Rich in liquidity- Pension accounts are locked for the period till you attain the age of 60 years and therefore, it lacks liquidity. This issue is yet to be sorted out. No pension account has been equipped with any exit window, but the investors opening pension account have been given an option to open a separate savings account called 'tier two' account. Money deposited in tier two accounts will be managed by the same fund managers, who also manage your pension account, but you will be permitted to withdraw money from this account as and when you desire. Thus the lacuna of liquidity has been resolved. Till date more than one thousand accounts have been opened.
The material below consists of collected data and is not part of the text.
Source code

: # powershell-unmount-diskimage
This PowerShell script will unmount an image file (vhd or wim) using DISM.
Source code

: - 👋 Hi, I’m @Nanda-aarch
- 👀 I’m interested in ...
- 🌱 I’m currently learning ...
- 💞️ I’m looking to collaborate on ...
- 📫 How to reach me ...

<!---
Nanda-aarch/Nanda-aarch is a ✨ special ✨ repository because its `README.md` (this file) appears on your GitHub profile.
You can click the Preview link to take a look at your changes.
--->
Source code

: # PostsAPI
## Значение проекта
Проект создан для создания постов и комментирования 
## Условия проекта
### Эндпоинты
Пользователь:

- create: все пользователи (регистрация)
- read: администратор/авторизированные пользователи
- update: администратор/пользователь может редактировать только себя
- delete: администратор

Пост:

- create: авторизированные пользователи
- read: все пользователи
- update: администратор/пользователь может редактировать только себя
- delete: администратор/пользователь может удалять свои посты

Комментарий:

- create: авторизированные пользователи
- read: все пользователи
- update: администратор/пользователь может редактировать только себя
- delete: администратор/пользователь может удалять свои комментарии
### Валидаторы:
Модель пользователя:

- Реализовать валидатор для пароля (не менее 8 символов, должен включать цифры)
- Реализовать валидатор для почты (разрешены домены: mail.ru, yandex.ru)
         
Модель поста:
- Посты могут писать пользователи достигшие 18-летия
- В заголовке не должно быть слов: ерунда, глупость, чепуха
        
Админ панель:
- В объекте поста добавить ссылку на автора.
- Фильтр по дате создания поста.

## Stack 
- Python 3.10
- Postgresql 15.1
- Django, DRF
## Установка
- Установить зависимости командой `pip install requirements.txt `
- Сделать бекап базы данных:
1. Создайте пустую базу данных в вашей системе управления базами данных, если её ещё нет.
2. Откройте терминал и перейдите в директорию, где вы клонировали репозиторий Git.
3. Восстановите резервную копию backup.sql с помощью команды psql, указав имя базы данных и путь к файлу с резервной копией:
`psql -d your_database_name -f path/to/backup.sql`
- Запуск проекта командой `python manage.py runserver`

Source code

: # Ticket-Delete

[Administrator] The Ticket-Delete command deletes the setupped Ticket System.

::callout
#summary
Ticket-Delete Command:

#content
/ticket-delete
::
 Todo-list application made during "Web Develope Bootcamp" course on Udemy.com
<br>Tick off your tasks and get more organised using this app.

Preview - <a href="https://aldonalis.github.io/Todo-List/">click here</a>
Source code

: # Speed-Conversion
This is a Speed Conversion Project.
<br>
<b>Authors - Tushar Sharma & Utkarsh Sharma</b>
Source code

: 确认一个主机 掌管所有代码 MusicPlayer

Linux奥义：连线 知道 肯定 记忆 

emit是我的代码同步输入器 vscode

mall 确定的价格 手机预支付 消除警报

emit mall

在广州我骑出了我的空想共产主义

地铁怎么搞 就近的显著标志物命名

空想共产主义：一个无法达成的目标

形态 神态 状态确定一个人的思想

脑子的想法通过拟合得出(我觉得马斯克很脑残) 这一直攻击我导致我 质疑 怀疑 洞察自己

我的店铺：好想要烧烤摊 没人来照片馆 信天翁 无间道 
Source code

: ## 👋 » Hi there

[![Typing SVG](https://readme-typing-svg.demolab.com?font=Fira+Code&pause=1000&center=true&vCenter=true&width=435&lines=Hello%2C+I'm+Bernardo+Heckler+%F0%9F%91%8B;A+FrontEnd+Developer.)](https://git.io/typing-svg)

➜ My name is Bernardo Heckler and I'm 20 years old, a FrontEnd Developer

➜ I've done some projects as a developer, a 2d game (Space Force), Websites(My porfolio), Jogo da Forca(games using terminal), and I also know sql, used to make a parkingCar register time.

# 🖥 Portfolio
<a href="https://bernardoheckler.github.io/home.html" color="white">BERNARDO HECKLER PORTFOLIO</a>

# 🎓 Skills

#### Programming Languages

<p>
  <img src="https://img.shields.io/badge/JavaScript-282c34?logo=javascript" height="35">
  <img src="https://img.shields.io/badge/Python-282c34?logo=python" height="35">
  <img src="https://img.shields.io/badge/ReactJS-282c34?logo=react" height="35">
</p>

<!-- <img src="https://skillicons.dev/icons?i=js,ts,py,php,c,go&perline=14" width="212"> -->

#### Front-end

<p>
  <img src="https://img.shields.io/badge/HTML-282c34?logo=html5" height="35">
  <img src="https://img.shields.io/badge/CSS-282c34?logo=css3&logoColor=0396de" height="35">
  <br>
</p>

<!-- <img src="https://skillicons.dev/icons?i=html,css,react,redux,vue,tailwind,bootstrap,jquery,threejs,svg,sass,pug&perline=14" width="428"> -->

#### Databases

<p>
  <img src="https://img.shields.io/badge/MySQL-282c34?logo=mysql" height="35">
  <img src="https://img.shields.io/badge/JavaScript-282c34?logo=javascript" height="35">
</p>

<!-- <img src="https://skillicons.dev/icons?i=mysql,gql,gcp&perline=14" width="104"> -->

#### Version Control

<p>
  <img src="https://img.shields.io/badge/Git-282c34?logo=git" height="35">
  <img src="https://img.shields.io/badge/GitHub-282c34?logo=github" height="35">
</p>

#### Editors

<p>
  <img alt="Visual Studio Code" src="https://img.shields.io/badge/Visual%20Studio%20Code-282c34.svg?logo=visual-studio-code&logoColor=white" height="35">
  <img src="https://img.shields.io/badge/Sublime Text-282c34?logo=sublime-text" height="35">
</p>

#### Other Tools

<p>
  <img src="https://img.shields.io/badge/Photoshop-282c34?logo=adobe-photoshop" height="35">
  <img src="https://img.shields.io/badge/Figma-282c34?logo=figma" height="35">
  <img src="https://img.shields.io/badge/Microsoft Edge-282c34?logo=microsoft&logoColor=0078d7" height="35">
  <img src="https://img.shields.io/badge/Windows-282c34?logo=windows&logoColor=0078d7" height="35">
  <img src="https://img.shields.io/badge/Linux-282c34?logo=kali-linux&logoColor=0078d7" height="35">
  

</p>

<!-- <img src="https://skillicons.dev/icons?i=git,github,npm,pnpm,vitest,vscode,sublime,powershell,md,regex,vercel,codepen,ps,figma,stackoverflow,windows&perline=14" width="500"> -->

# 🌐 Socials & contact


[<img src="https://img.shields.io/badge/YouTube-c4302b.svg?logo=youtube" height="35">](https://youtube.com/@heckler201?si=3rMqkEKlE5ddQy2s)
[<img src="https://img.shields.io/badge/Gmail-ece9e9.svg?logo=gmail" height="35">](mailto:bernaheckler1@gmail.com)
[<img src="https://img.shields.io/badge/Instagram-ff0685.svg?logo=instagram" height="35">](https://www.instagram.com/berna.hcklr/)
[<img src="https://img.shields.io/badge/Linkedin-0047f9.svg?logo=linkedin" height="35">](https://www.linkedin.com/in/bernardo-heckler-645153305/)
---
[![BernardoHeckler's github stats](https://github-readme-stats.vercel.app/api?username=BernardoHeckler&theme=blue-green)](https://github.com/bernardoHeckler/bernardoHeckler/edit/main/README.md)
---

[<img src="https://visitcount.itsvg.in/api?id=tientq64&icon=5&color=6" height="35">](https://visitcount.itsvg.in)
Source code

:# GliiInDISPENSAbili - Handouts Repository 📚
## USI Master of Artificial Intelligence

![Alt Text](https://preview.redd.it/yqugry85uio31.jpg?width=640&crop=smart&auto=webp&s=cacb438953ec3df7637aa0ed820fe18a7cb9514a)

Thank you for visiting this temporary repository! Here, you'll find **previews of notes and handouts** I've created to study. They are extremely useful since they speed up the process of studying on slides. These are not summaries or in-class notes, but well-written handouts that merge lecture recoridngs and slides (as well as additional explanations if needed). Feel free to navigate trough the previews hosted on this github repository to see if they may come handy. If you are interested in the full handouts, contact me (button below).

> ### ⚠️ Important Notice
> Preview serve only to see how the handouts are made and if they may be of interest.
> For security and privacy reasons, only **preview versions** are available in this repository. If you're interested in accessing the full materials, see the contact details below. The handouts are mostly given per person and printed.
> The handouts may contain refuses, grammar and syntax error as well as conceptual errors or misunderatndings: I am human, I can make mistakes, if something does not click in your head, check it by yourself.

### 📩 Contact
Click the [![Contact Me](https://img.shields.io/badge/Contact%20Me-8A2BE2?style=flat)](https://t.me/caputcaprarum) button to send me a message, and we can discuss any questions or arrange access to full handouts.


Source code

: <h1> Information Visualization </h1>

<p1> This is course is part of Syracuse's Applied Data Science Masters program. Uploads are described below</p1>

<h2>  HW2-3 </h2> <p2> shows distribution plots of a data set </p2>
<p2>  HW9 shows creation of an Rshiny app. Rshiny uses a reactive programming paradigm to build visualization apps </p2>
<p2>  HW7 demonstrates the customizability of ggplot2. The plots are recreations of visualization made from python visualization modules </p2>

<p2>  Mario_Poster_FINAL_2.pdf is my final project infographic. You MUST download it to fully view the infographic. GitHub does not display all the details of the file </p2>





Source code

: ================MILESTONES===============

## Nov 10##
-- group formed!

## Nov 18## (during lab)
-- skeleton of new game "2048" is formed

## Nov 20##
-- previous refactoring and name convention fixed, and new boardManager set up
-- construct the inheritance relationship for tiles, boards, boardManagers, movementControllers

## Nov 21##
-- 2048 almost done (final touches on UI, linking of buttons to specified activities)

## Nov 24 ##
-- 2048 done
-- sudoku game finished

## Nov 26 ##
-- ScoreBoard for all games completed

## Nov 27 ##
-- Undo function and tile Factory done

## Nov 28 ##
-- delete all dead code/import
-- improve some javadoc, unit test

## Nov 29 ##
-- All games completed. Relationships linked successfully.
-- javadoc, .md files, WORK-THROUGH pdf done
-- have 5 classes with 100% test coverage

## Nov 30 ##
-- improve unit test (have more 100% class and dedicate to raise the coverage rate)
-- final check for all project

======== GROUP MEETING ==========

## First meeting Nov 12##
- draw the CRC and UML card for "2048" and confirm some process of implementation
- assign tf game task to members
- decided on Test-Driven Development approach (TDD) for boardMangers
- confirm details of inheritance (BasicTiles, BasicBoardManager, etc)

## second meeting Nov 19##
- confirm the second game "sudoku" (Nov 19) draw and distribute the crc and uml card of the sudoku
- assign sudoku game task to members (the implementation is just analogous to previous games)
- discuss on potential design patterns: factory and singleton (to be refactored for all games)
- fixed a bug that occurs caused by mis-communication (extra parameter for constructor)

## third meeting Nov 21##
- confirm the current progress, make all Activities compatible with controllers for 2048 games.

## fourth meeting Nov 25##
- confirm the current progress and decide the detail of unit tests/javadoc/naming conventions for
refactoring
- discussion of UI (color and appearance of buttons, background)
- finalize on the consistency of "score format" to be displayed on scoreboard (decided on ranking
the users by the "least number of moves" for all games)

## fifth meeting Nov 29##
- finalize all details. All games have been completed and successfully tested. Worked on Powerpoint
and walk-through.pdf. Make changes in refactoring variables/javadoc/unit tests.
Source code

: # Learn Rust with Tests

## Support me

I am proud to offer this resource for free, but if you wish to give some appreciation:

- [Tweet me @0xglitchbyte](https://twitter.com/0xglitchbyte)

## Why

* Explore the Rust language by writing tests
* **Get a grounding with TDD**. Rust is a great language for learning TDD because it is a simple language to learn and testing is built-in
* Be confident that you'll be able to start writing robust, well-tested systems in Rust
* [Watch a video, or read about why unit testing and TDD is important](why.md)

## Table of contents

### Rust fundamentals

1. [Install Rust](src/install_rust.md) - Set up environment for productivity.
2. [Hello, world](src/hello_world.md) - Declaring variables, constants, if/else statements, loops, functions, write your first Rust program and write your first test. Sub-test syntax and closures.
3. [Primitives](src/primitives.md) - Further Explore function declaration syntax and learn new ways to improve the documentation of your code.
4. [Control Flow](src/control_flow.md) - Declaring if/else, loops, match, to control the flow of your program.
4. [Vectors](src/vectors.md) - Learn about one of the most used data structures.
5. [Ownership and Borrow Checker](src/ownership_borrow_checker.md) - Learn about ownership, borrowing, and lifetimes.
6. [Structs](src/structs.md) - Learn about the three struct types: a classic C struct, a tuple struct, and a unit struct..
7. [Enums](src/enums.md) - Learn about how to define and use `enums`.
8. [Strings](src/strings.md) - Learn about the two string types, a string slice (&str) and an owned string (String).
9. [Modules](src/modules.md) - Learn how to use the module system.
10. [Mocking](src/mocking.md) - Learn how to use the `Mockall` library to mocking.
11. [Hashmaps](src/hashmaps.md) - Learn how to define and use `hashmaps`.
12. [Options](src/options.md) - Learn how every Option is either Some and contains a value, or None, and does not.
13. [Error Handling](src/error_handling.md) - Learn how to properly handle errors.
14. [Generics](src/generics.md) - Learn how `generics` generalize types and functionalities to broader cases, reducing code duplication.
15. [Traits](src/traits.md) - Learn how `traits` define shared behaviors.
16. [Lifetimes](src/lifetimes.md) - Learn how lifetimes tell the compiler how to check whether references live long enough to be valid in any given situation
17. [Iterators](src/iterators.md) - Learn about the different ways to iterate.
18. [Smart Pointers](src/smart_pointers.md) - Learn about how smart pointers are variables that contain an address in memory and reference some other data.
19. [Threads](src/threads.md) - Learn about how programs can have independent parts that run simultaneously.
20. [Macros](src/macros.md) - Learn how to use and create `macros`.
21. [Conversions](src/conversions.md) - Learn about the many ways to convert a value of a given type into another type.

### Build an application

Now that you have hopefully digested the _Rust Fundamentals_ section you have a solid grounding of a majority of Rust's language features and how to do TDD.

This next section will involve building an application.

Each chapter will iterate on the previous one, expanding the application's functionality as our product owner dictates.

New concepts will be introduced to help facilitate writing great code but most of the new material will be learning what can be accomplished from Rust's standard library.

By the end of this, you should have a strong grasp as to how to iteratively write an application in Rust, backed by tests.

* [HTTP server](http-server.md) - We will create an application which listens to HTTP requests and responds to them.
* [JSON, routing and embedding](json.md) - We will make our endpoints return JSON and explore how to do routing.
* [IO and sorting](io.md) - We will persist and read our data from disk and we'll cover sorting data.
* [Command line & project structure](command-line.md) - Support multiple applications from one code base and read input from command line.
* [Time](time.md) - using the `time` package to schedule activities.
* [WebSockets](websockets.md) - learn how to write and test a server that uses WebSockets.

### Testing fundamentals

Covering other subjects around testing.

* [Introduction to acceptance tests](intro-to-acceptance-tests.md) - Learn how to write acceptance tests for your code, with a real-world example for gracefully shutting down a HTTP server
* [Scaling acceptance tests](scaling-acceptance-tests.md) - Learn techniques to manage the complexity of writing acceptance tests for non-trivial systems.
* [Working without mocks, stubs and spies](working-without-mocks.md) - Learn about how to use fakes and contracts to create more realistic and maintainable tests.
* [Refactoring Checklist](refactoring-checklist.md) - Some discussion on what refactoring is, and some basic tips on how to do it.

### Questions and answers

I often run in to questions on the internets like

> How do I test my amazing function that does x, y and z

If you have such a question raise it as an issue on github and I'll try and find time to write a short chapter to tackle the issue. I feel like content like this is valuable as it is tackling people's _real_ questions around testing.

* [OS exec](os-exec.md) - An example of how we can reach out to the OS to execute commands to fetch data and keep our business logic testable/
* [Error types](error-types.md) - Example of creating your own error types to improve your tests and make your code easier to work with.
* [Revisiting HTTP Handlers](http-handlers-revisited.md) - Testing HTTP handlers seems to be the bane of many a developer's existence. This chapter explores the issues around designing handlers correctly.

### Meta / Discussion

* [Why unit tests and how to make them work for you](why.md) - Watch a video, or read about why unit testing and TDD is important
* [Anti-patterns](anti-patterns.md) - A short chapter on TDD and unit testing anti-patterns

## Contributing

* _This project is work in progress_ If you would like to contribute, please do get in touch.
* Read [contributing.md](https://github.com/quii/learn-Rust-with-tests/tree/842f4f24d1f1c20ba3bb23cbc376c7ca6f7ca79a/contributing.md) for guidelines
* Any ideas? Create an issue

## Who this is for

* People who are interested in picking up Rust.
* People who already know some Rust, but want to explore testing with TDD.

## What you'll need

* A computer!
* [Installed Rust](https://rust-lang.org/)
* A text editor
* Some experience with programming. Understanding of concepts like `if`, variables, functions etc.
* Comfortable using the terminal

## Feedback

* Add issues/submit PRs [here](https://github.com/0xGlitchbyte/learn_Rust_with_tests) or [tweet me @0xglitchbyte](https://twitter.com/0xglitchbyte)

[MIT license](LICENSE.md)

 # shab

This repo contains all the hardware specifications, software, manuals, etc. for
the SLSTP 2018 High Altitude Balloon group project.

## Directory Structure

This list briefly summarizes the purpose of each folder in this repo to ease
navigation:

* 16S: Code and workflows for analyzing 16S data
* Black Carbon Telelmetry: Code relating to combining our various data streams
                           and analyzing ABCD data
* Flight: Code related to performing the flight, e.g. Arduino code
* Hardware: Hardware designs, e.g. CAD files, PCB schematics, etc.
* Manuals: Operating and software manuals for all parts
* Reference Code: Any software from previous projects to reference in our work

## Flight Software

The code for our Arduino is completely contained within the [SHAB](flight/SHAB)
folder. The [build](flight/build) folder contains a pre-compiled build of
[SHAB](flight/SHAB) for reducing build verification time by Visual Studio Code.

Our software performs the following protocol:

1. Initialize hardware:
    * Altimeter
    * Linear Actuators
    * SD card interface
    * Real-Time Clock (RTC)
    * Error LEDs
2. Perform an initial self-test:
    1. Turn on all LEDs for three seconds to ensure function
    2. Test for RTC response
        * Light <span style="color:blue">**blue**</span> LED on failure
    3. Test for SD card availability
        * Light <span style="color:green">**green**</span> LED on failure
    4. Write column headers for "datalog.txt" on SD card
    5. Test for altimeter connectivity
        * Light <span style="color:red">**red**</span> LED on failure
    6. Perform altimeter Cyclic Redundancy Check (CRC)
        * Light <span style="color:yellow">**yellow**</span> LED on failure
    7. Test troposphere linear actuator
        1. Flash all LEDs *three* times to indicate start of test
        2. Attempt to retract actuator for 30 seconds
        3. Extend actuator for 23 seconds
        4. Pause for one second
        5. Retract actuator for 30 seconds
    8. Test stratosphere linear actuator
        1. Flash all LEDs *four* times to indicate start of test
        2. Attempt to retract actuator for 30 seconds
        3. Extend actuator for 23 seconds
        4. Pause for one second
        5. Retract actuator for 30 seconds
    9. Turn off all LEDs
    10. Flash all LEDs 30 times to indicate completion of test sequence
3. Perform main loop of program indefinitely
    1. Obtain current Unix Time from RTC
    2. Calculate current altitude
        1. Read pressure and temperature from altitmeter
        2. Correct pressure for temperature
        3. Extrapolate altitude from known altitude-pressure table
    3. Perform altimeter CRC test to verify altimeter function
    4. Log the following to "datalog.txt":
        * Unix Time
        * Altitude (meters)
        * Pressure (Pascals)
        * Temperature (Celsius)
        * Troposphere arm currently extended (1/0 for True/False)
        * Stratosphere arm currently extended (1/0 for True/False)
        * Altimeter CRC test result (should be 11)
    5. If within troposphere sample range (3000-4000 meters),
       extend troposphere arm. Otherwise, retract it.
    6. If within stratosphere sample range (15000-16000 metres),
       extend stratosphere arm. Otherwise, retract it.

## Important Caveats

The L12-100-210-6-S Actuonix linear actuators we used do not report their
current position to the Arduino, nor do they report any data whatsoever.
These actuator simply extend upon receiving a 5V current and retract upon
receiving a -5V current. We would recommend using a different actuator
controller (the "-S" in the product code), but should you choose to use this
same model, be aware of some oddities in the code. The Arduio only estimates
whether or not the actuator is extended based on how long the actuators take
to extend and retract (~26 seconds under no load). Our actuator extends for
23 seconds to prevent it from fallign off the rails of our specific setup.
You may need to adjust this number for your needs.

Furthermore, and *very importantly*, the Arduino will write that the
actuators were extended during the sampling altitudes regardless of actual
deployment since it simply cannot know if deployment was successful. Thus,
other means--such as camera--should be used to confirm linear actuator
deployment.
How it works? NPS works like a mutual fund scheme. You deposit your money into pension fund account and the designated pension fund manager will be entrusted with the task of managing it. You will be allotted units against your investment amount and see it growing with the daily declared Net Asset Value (NAV). You can check your corpus deposited into your account and its value at that particular date. But who are the people managing the fund? PFRDA has empanelled six Fund managers –
SBI Pension Funds Pvt. Limited, UTI Retirement Solutions Limited, IDFC Pension Fund Management Co. Limited, ICICI Prudential Pension Funds Management Co. Limited, Kotak Mahindra Pension Fund Limited and Reliance Capital Pension Fund Limited. Choose any one of them. The Negatives- It's noteworthy that the state owned Life Insurance Corporation (LIC) mopped up around Rs 7,500 crore from its single pension product Market Plus, whereas PFRDA has been able to garner around 35 crore only in one year from the public. Why? One, it has not been marketed properly. Two, fund manager are not interested in selling this scheme as their earnings are very low. Three, the product was designed as if it has to be bought and not sold. But the big question still remains - where to buy and how we will know about the product? Well we too have no answer. You have to log on to pfrda.org.in where you can find out the list of the sellers known as point of presence. These PoPs are limited in number and if you are in a small town without access to the internet it will be almost impossible to buy a NPS. The NPS Lite for POOR- This is nothing short of social revolution. Now even a farmer, a rickshaw puller and an anganwaadi woker can withdraw pension when he/she attains the age of 60. Pension Fund Regulatory Development Authority (PFRDA) has come up with a novel scheme, the New Pension Scheme-Lite (NPS lite). This scheme allows a person to save just Rs 1,000 a year can get pension from the same regulator who regulates the pensions of IAS, IPS officers and other government employees. In the current financial year, government is providing a subsidy of Rs 1,000 to all those who open a pension account with PFRDA (subject to an annual investment limit of Rs 12,000). The thought of retirement has been so depressing primarily due to the economic uncertainty. Governments the world over have been attempting to create a viable social security system for the retired people. This has resulted into social security umbrella in the form of pension system. So all we can now hope for is a better sense of security for that time in our lives which are meant to be enjoyed after the years of tolling are over.